Get ready for some more noise. According to The Washington Post American International Group plans Wednesday to pay another round of employee bonuses worth about $100 million, a year after similar payments at the bailed-out insurance giant infuriated many Americans and inflamed Washington.
“My clients are looking forward to getting paid their contractual entitlements.”
American International Group plans Wednesday to pay another round of employee bonuses worth about $100 million, said several people familiar with the matter, The Washington Post reports.
This week’s retention payments will go only to employees at the company‘s Financial Products division who agreed recently to accept 10 to 20 percent less money than AIG had initially promised them years ago. In return, they are receiving their payments more than a month ahead of schedule.

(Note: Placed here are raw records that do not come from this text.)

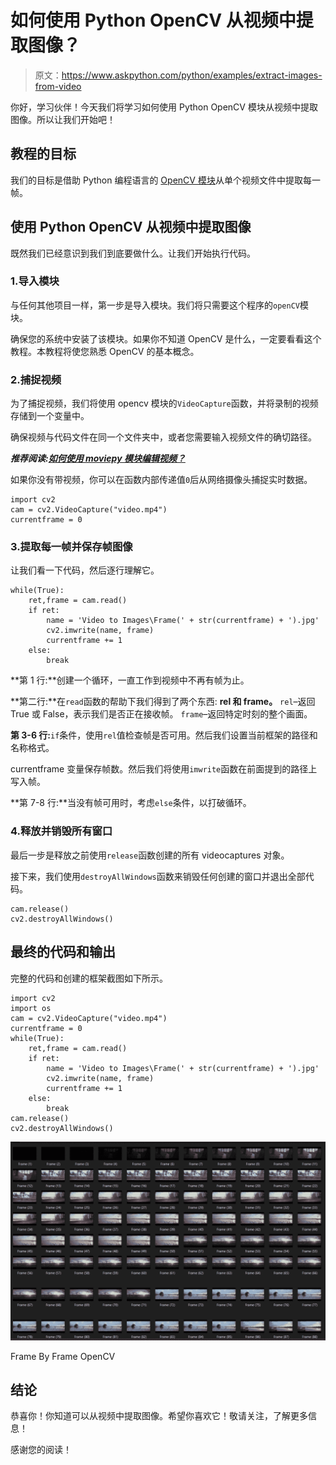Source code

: # 如何使用 Python OpenCV 从视频中提取图像？

> 原文：<https://www.askpython.com/python/examples/extract-images-from-video>

你好，学习伙伴！今天我们将学习如何使用 Python OpenCV 模块从视频中提取图像。所以让我们开始吧！

## 教程的目标

我们的目标是借助 Python 编程语言的 [OpenCV 模块](https://www.askpython.com/python-modules/read-images-in-python-opencv)从单个视频文件中提取每一帧。

## 使用 Python OpenCV 从视频中提取图像

既然我们已经意识到我们到底要做什么。让我们开始执行代码。

### 1.导入模块

与任何其他项目一样，第一步是导入模块。我们将只需要这个程序的`openCV`模块。

确保您的系统中安装了该模块。如果你不知道 OpenCV 是什么，一定要看看这个教程。本教程将使您熟悉 OpenCV 的基本概念。

### 2.捕捉视频

为了捕捉视频，我们将使用 opencv 模块的`VideoCapture`函数，并将录制的视频存储到一个变量中。

确保视频与代码文件在同一个文件夹中，或者您需要输入视频文件的确切路径。

***推荐阅读:[如何使用 moviepy 模块编辑视频？](https://www.askpython.com/python-modules/moviepy-module)***

如果你没有带视频，你可以在函数内部传递值`0`后从网络摄像头捕捉实时数据。

```
import cv2
cam = cv2.VideoCapture("video.mp4")
currentframe = 0

```

### 3.提取每一帧并保存帧图像

让我们看一下代码，然后逐行理解它。

```
while(True):
	ret,frame = cam.read()
	if ret:
		name = 'Video to Images\Frame(' + str(currentframe) + ').jpg'
		cv2.imwrite(name, frame)
		currentframe += 1
	else:
		break

```

**第 1 行:**创建一个循环，一直工作到视频中不再有帧为止。

**第二行:**在`read`函数的帮助下我们得到了两个东西: **rel 和 frame。**
`rel`–返回 True 或 False，表示我们是否正在接收帧。
`frame`–返回特定时刻的整个画面。

**第 3-6 行:**`if`条件，使用`rel`值检查帧是否可用。然后我们设置当前框架的路径和名称格式。

currentframe 变量保存帧数。然后我们将使用`imwrite`函数在前面提到的路径上写入帧。

**第 7-8 行:**当没有帧可用时，考虑`else`条件，以打破循环。

### 4.释放并销毁所有窗口

最后一步是释放之前使用`release`函数创建的所有 videocaptures 对象。

接下来，我们使用`destroyAllWindows`函数来销毁任何创建的窗口并退出全部代码。

```
cam.release()
cv2.destroyAllWindows()

```

## 最终的代码和输出

完整的代码和创建的框架截图如下所示。

```
import cv2
import os
cam = cv2.VideoCapture("video.mp4")
currentframe = 0
while(True):
	ret,frame = cam.read()
	if ret:
		name = 'Video to Images\Frame(' + str(currentframe) + ').jpg'
		cv2.imwrite(name, frame)
		currentframe += 1
	else:
		break
cam.release()
cv2.destroyAllWindows()

```

![Frame By Frame OpenCV. - extract images from video in Python](img/00cc9d460b2b5114a08fbe89efbb91cd.png)

Frame By Frame OpenCV

## 结论

恭喜你！你知道可以从视频中提取图像。希望你喜欢它！敬请关注，了解更多信息！

感谢您的阅读！
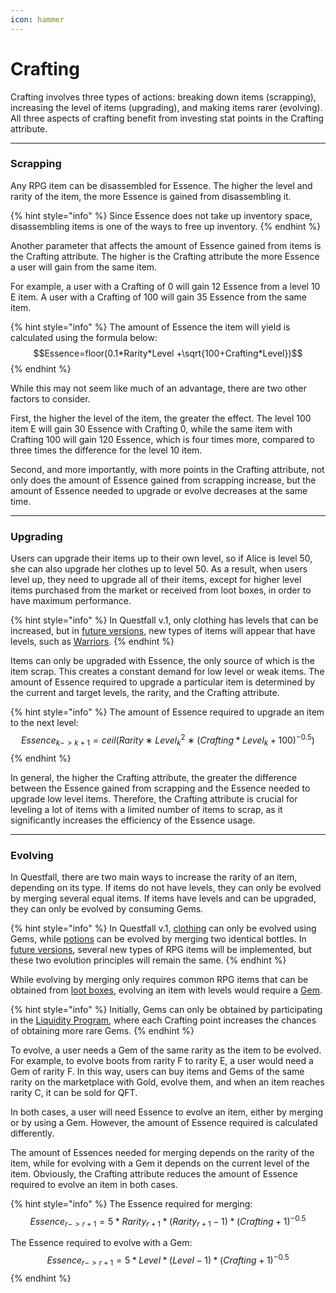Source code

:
 ```yaml
---
icon: hammer
---
```


# Crafting

Crafting involves three types of actions: breaking down items (scrapping), increasing the level of items (upgrading), and making items rarer (evolving). All three aspects of crafting benefit from investing stat points in the Crafting attribute.

***

### Scrapping

Any RPG item can be disassembled for Essence. The higher the level and rarity of the item, the more Essence is gained from disassembling it.

{% hint style="info" %}
Since Essence does not take up inventory space, disassembling items is one of the ways to free up inventory.
{% endhint %}

Another parameter that affects the amount of Essence gained from items is the Crafting attribute. The higher is the Crafting attribute the more Essence a user will gain from the same item.

For example, a user with a Crafting of 0 will gain 12 Essence from a level 10 E item. A user with a Crafting of 100 will gain 35 Essence from the same item.

{% hint style="info" %}
The amount of Essence the item will yield is calculated using the formula below: $$Essence=floor(0.1*Rarity*Level +\sqrt{100+Crafting*Level})$$
{% endhint %}

While this may not seem like much of an advantage, there are two other factors to consider.&#x20;

First, the higher the level of the item, the greater the effect. The level 100 item E will gain 30 Essence with Crafting 0, while the same item with Crafting 100 will gain 120 Essence, which is four times more, compared to three times the difference for the level 10 item.

Second, and more importantly, with more points in the Crafting attribute, not only does the amount of Essence gained from scrapping increase, but the amount of Essence needed to upgrade or evolve decreases at the same time.

***

### Upgrading

Users can upgrade their items up to their own level, so if Alice is level 50, she can also upgrade her clothes up to level 50. As a result, when users level up, they need to upgrade all of their items, except for higher level items purchased from the market or received from loot boxes, in order to have maximum performance.

{% hint style="info" %}
In Questfall v.1, only clothing has levels that can be increased, but in [future versions](../../../roadmap/future-versions.md), new types of items will appear that have levels, such as [Warriors](../../../roadmap/future-versions.md#warfare).
{% endhint %}

Items can only be upgraded with Essence, the only source of which is the item scrap. This creates a constant demand for low level or weak items. The amount of Essence required to upgrade a particular item is determined by the current and target levels, the rarity, and the Crafting attribute.

{% hint style="info" %}
The amount of Essence required to upgrade an item to the next level: $$Essence_{k−>k+1}=ceil(Rarity∗Level_k^2∗(Crafting*Level_k+100)^{−0.5})$$
{% endhint %}

In general, the higher the Crafting attribute, the greater the difference between the Essence gained from scrapping and the Essence needed to upgrade low level items. Therefore, the Crafting attribute is crucial for leveling a lot of items with a limited number of items to scrap, as it significantly increases the efficiency of the Essence usage.

***

### Evolving

In Questfall, there are two main ways to increase the rarity of an item, depending on its type. If items do not have levels, they can only be evolved by merging several equal items. If items have levels and can be upgraded, they can only be evolved by consuming Gems.&#x20;

{% hint style="info" %}
In Questfall v.1, [clothing](../items.md) can only be evolved using Gems, while [potions](../rpg-items/potions.md) can be evolved by merging two identical bottles. In [future versions](../../../roadmap/future-versions.md), several new types of RPG items will be implemented, but these two evolution principles will remain the same.
{% endhint %}

While evolving by merging only requires common RPG items that can be obtained from [loot boxes](../loot-boxes.md), evolving an item with levels would require a [Gem](../rpg-items/gems.md).

{% hint style="info" %}
Initially, Gems can only be obtained by participating in the [Liquidity Program](../../../infrastructure/liquidity-providers.md), where each Crafting point increases the chances of obtaining more rare Gems.
{% endhint %}

To evolve, a user needs a Gem of the same rarity as the item to be evolved. For example, to evolve boots from rarity F to rarity E, a user would need a Gem of rarity F. In this way, users can buy items and Gems of the same rarity on the marketplace with Gold, evolve them, and when an item reaches rarity C, it can be sold for QFT.

In both cases, a user will need Essence to evolve an item, either by merging or by using a Gem. However, the amount of Essence required is calculated differently.&#x20;

The amount of Essences needed for merging depends on the rarity of the item, while for evolving with a Gem it depends on the current level of the item. Obviously, the Crafting attribute reduces the amount of Essence required to evolve an item in both cases.

{% hint style="info" %}
The Essence required for merging: \
$$Essence_{r->r+1}=5*Rarity_{r+1}*(Rarity_{r+1}-1)*(Crafting+1)^{-0.5}$$

The Essence required to evolve with a Gem:\
$$Essence_{r->r+1}=5*Level*(Level-1)*(Crafting+1)^{-0.5}$$
{% endhint %}
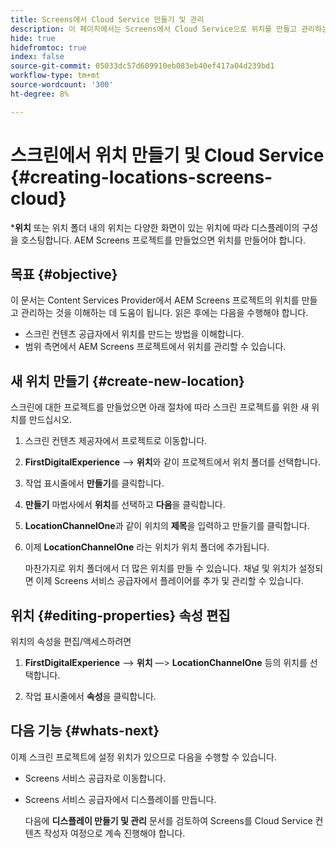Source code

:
 ```yaml
---
title: Screens에서 Cloud Service 만들기 및 관리
description: 이 페이지에서는 Screens에서 Cloud Service으로 위치를 만들고 관리하는 방법을 설명합니다.
hide: true
hidefromtoc: true
index: false
source-git-commit: 05033dc57d609910eb083eb40ef417a04d239bd1
workflow-type: tm+mt
source-wordcount: '300'
ht-degree: 8%

---
```



# 스크린에서 위치 만들기 및 Cloud Service {#creating-locations-screens-cloud}

***위치** 또는 위치 폴더 내의 위치는 다양한 화면이 있는 위치에 따라 디스플레이의 구성을 호스팅합니다.
AEM Screens 프로젝트를 만들었으면 위치를 만들어야 합니다.

## 목표 {#objective}

이 문서는 Content Services Provider에서 AEM Screens 프로젝트의 위치를 만들고 관리하는 것을 이해하는 데 도움이 됩니다. 읽은 후에는 다음을 수행해야 합니다.

* 스크린 컨텐츠 공급자에서 위치를 만드는 방법을 이해합니다.
* 범위 측면에서 AEM Screens 프로젝트에서 위치를 관리할 수 있습니다.

## 새 위치 만들기 {#create-new-location}

스크린에 대한 프로젝트를 만들었으면 아래 절차에 따라 스크린 프로젝트를 위한 새 위치를 만드십시오.

1. 스크린 컨텐츠 제공자에서 프로젝트로 이동합니다.

1. **FirstDigitalExperience** —> **위치**&#x200B;와 같이 프로젝트에서 위치 폴더를 선택합니다.

1. 작업 표시줄에서 **만들기**&#x200B;를 클릭합니다.

1. **만들기** 마법사에서 **위치**&#x200B;를 선택하고 **다음**&#x200B;을 클릭합니다.

1. **LocationChannelOne**&#x200B;과 같이 위치의 **제목**&#x200B;을 입력하고 만들기를 클릭합니다.

1. 이제 **LocationChannelOne** 라는 위치가 위치 폴더에 추가됩니다.

   마찬가지로 위치 폴더에서 더 많은 위치를 만들 수 있습니다. 채널 및 위치가 설정되면 이제 Screens 서비스 공급자에서 플레이어를 추가 및 관리할 수 있습니다.


## 위치 {#editing-properties} 속성 편집

위치의 속성을 편집/액세스하려면

1. **FirstDigitalExperience** —> **위치** —> **LocationChannelOne** 등의 위치를 선택합니다.

1. 작업 표시줄에서 **속성**&#x200B;을 클릭합니다.

## 다음 기능 {#whats-next}

이제 스크린 프로젝트에 설정 위치가 있으므로 다음을 수행할 수 있습니다.

* Screens 서비스 공급자로 이동합니다.
* Screens 서비스 공급자에서 디스플레이를 만듭니다.

   다음에 **디스플레이 만들기 및 관리** 문서를 검토하여 Screens를 Cloud Service 컨텐츠 작성자 여정으로 계속 진행해야 합니다.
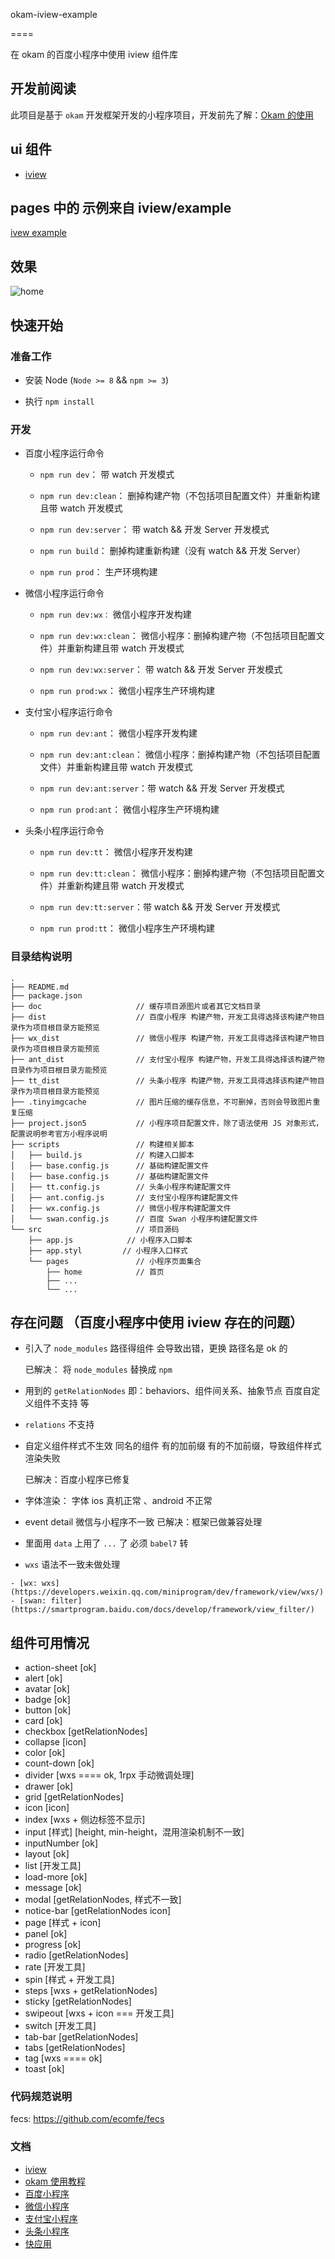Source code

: okam-iview-example

====

在 okam 的百度小程序中使用 iview 组件库

## 开发前阅读

此项目是基于 `okam` 开发框架开发的小程序项目，开发前先了解：[Okam 的使用](https://ecomfe.github.io/okam)

## ui 组件

- [iview](https://weapp.iviewui.com/docs/guide/start)

## pages 中的 示例来自 iview/example

[ivew example](https://github.com/TalkingData/iview-weapp/tree/master/examples)

## 效果
![home](./docs/demo.png)

## 快速开始

### 准备工作

* 安装 Node (`Node >= 8` && `npm >= 3`)

* 执行 `npm install`

### 开发

* 百度小程序运行命令

    * `npm run dev`：           带 watch 开发模式

    * `npm run dev:clean`：     删掉构建产物（不包括项目配置文件）并重新构建且带 watch 开发模式

    * `npm run dev:server`：    带 watch && 开发 Server 开发模式

    * `npm run build`：         删掉构建重新构建（没有 watch && 开发 Server）

    * `npm run prod`：          生产环境构建

* 微信小程序运行命令

    * `npm run dev:wx：`        微信小程序开发构建

    * `npm run dev:wx:clean`：  微信小程序：删掉构建产物（不包括项目配置文件）并重新构建且带 watch 开发模式

    * `npm run dev:wx:server`： 带 watch && 开发 Server 开发模式

    * `npm run prod:wx`：       微信小程序生产环境构建

* 支付宝小程序运行命令

    * `npm run dev:ant`：       微信小程序开发构建

    * `npm run dev:ant:clean`： 微信小程序：删掉构建产物（不包括项目配置文件）并重新构建且带 watch 开发模式

    * `npm run dev:ant:server`：带 watch && 开发 Server 开发模式

    * `npm run prod:ant`：      微信小程序生产环境构建

* 头条小程序运行命令

    * `npm run dev:tt`：       微信小程序开发构建

    * `npm run dev:tt:clean`： 微信小程序：删掉构建产物（不包括项目配置文件）并重新构建且带 watch 开发模式

    * `npm run dev:tt:server`：带 watch && 开发 Server 开发模式

    * `npm run prod:tt`：      微信小程序生产环境构建

### 目录结构说明

```
.
├── README.md
├── package.json
├── doc                     // 缓存项目源图片或者其它文档目录
├── dist                    // 百度小程序 构建产物，开发工具得选择该构建产物目录作为项目根目录方能预览
├── wx_dist                 // 微信小程序 构建产物，开发工具得选择该构建产物目录作为项目根目录方能预览
├── ant_dist                // 支付宝小程序 构建产物，开发工具得选择该构建产物目录作为项目根目录方能预览
├── tt_dist                 // 头条小程序 构建产物，开发工具得选择该构建产物目录作为项目根目录方能预览
├── .tinyimgcache           // 图片压缩的缓存信息，不可删掉，否则会导致图片重复压缩
├── project.json5           // 小程序项目配置文件，除了语法使用 JS 对象形式，配置说明参考官方小程序说明
├── scripts                 // 构建相关脚本
│   ├── build.js            // 构建入口脚本
│   ├── base.config.js      // 基础构建配置文件
│   ├── base.config.js      // 基础构建配置文件
│   ├── tt.config.js        // 头条小程序构建配置文件
│   ├── ant.config.js       // 支付宝小程序构建配置文件
│   ├── wx.config.js        // 微信小程序构建配置文件
│   └── swan.config.js      // 百度 Swan 小程序构建配置文件
└── src                     // 项目源码
    ├── app.js            // 小程序入口脚本
    ├── app.styl         // 小程序入口样式
    └── pages               // 小程序页面集合
        ├── home            // 首页
        ├── ...
        └── ...
```

## 存在问题 （百度小程序中使用 iview 存在的问题）

- 引入了 `node_modules` 路径得组件 会导致出错，更换 路径名是 ok 的

    已解决： 将 `node_modules` 替换成 `npm`

- 用到的 `getRelationNodes` 即：behaviors、组件间关系、抽象节点 百度自定义组件不支持 等
- `relations` 不支持

- 自定义组件样式不生效 同名的组件 有的加前缀 有的不加前缀，导致组件样式渲染失败

    已解决：百度小程序已修复

- 字体渲染： 字体 ios 真机正常 、android 不正常

- event detail  微信与小程序不一致
已解决：框架已做兼容处理

- 里面用 `data` 上用了 `...` 了 必须 `babel7` 转

- `wxs` 语法不一致未做处理
<!-- 影响: wxs -->
    - [wx: wxs](https://developers.weixin.qq.com/miniprogram/dev/framework/view/wxs/)
    - [swan: filter](https://smartprogram.baidu.com/docs/develop/framework/view_filter/)

## 组件可用情况
* action-sheet [ok]
* alert [ok]
* avatar [ok]
* badge [ok]
* button [ok]
* card [ok]
* checkbox [getRelationNodes]
* collapse [icon]
* color [ok]
* count-down [ok]
* divider [wxs ==== ok, 1rpx 手动微调处理]
* drawer [ok]
* grid [getRelationNodes]
* icon [icon]
* index [wxs + 侧边标签不显示]
* input [样式] [height, min-height，混用渲染机制不一致]
* inputNumber [ok]
* layout [ok]
* list [开发工具]
* load-more [ok]
* message [ok]
* modal [getRelationNodes, 样式不一致]
* notice-bar [getRelationNodes icon]
* page [样式 + icon]
* panel [ok]
* progress [ok]
* radio [getRelationNodes]
* rate [开发工具]
* spin [样式 + 开发工具]
* steps [wxs + getRelationNodes]
* sticky [getRelationNodes]
* swipeout [wxs + icon === 开发工具]
* switch [开发工具]
* tab-bar [getRelationNodes]
* tabs [getRelationNodes]
* tag [wxs ==== ok]
* toast [ok]

### 代码规范说明
fecs: https://github.com/ecomfe/fecs

### 文档
* [iview](https://weapp.iviewui.com/docs/guide/start)
* [okam 使用教程](https://ecomfe.github.io/okam)
* [百度小程序](https://smartprogram.baidu.com/docs/develop/tutorial/codedir)
* [微信小程序](https://developers.weixin.qq.com/miniprogram/dev/index.html)
* [支付宝小程序](https://docs.alipay.com/mini/developer/getting-started)
* [头条小程序](https://microapp.bytedance.com/docs/framework/)
* [快应用](https://doc.quickapp.cn/)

The company is still scheduled to pay out tens of millions of dollars more in March, mostly to former employees who did not agree to the concessions.
AIG executives have been scrambling to hammer out a compromise before March 15, when the firm faces a deadline to pay nearly $200 million in bonuses to employees at Financial Products, the unit whose risky derivatives deals brought the insurer to the brink of collapse in 2008. Government and AIG officials have been eager to avoid a repeat of the public furor that erupted last March when an earlier round of payments — worth $168 million — went to the same set of employees.
People familiar with the negotiations said about 97 percent of current employees at Financial Products division agreed last week to forgo 10 percent of their upcoming bonus in return for early payment. Participation rates have remained far lower — about 35 percent, two people said — among former employees, who were asked to surrender 20 percent of their bonuses.
Andrew Goodstadt, a New York lawyer who represents more than a dozen current and former Financial Products employees, said he hoped the deal would be a step toward normalcy. “My clients are looking forward to getting paid their contractual entitlements,” he said, “and resolving this matter once and for all.”